(Stored dataset items)
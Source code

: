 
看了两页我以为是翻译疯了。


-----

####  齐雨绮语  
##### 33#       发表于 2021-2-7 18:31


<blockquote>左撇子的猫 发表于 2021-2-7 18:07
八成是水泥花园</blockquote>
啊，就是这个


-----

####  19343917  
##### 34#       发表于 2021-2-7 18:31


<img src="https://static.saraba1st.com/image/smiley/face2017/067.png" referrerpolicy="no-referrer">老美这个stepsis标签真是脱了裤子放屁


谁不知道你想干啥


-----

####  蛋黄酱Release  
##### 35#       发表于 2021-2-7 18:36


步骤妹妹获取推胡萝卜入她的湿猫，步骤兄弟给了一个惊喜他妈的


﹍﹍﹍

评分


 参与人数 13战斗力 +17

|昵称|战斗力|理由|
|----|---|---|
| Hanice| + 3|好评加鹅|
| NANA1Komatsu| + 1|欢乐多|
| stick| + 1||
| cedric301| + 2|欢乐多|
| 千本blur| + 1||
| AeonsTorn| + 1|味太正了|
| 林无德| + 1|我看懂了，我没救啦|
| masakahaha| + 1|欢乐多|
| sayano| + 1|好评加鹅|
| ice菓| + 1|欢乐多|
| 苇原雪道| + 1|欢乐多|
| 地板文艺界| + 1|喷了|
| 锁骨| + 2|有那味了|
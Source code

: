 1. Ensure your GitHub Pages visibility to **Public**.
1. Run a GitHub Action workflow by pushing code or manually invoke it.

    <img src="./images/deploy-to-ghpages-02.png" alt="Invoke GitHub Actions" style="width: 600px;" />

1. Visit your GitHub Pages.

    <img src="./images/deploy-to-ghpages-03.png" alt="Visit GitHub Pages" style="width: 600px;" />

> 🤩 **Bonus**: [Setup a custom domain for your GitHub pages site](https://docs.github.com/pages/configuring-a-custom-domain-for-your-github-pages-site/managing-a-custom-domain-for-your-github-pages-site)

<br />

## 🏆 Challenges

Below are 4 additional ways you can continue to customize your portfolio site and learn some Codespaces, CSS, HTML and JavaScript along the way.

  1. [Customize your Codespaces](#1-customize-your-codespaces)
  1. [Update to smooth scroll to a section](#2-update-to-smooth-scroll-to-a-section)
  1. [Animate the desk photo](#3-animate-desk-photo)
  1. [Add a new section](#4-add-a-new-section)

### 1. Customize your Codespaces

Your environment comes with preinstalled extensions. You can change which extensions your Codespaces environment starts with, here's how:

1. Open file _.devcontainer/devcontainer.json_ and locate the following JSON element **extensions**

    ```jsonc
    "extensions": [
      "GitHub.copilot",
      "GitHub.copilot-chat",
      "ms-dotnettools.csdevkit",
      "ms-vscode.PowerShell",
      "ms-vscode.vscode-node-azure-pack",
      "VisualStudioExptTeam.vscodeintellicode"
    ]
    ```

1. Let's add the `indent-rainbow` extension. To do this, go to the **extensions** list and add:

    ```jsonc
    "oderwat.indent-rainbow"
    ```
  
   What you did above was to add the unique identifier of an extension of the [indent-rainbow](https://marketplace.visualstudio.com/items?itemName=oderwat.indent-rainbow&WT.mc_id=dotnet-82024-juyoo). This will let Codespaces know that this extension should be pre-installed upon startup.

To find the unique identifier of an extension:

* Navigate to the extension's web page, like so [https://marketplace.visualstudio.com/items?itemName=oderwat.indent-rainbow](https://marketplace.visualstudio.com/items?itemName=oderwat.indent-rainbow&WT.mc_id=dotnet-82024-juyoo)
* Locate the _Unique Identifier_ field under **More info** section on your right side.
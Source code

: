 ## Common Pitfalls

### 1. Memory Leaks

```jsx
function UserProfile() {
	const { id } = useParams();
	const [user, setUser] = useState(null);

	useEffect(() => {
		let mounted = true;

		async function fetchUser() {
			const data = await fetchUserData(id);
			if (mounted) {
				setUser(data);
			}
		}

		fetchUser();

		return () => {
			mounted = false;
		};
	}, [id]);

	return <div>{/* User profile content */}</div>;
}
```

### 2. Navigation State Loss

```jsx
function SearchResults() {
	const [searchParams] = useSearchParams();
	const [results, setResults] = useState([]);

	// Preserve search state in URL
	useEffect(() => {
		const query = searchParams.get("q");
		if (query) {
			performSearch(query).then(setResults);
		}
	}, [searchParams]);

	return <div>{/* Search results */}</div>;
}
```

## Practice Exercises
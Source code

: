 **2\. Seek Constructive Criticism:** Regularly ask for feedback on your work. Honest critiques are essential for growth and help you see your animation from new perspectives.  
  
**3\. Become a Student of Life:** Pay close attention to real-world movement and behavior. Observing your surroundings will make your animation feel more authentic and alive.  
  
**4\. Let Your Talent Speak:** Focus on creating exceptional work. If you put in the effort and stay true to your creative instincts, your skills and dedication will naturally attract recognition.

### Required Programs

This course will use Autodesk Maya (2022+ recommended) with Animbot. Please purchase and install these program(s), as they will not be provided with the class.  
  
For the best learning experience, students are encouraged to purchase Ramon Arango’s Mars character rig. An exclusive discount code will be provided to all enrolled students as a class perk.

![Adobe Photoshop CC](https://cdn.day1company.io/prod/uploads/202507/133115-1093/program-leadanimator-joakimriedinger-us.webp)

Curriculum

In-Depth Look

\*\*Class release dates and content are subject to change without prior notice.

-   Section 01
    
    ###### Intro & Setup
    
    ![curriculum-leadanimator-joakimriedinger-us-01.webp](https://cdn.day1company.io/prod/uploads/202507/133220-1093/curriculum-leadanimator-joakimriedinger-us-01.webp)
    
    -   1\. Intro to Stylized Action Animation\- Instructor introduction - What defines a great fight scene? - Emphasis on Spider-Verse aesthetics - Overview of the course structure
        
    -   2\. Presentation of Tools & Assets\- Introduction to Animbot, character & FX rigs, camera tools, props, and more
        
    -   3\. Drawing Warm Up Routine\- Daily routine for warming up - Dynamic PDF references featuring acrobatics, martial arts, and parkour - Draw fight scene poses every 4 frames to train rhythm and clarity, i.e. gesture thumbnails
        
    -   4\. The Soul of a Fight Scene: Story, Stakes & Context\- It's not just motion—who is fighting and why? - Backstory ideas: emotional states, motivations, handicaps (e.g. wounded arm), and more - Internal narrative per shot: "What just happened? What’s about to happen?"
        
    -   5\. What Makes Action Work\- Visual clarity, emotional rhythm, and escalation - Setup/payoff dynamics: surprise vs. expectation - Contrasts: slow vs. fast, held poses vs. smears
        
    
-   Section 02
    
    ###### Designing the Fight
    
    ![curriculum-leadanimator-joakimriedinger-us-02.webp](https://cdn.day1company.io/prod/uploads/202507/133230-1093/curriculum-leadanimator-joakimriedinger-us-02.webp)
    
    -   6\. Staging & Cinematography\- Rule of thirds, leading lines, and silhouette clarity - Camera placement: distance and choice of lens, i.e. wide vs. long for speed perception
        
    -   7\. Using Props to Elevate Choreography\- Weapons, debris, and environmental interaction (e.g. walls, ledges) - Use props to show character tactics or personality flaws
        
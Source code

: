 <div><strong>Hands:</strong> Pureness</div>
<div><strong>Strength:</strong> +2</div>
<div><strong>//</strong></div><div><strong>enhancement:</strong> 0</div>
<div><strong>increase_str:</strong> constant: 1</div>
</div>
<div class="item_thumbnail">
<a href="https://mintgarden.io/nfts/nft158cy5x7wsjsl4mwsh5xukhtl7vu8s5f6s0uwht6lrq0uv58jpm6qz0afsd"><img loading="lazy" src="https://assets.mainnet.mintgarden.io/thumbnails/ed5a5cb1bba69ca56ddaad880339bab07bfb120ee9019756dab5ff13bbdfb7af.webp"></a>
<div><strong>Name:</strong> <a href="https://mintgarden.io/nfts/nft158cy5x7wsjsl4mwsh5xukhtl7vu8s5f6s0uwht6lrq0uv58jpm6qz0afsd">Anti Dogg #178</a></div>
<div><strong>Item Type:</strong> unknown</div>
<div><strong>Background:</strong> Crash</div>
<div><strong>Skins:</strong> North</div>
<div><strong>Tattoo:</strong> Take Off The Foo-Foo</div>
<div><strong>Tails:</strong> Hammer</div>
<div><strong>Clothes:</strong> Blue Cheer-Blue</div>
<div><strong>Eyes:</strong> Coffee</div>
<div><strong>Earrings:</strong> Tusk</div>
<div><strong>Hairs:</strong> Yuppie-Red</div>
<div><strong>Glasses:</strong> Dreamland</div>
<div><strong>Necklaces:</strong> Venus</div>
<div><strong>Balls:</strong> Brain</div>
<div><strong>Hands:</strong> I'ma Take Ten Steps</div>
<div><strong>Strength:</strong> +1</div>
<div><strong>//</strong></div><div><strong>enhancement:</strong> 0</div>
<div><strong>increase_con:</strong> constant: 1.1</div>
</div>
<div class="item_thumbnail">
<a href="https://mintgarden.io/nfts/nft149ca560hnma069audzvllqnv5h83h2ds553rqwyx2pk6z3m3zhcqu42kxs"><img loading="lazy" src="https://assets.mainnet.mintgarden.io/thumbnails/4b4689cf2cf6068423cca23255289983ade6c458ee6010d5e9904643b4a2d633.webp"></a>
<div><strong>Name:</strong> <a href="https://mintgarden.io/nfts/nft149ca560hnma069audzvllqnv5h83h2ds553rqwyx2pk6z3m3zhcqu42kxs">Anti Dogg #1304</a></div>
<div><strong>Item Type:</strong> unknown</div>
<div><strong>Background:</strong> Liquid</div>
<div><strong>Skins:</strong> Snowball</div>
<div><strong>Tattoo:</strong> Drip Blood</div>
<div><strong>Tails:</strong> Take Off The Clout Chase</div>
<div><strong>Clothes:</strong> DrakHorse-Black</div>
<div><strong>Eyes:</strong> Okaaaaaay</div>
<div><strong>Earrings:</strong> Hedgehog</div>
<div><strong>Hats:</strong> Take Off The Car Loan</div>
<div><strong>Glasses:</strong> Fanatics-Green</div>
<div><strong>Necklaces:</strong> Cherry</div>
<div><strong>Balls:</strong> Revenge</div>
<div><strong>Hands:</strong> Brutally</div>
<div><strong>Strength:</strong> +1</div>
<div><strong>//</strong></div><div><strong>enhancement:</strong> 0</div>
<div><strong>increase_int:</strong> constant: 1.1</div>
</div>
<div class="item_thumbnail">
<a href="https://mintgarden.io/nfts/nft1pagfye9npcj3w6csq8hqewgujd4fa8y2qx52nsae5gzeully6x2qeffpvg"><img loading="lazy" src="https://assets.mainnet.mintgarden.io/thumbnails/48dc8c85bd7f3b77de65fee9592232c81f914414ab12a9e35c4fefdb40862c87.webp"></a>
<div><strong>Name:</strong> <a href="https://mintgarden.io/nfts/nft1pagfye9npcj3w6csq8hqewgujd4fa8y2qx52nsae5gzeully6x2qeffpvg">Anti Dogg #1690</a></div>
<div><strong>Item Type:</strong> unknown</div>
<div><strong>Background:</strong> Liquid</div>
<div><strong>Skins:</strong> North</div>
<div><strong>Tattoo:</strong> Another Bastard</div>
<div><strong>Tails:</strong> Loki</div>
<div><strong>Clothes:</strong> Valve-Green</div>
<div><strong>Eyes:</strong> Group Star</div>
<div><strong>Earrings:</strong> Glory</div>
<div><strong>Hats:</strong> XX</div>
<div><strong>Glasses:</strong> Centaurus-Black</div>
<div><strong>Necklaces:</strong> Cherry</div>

* **What you need to do**
What is the number of lines in the records that hold the word "Balls"? Answer with that number by itself.

* **Answer to this exercise**
2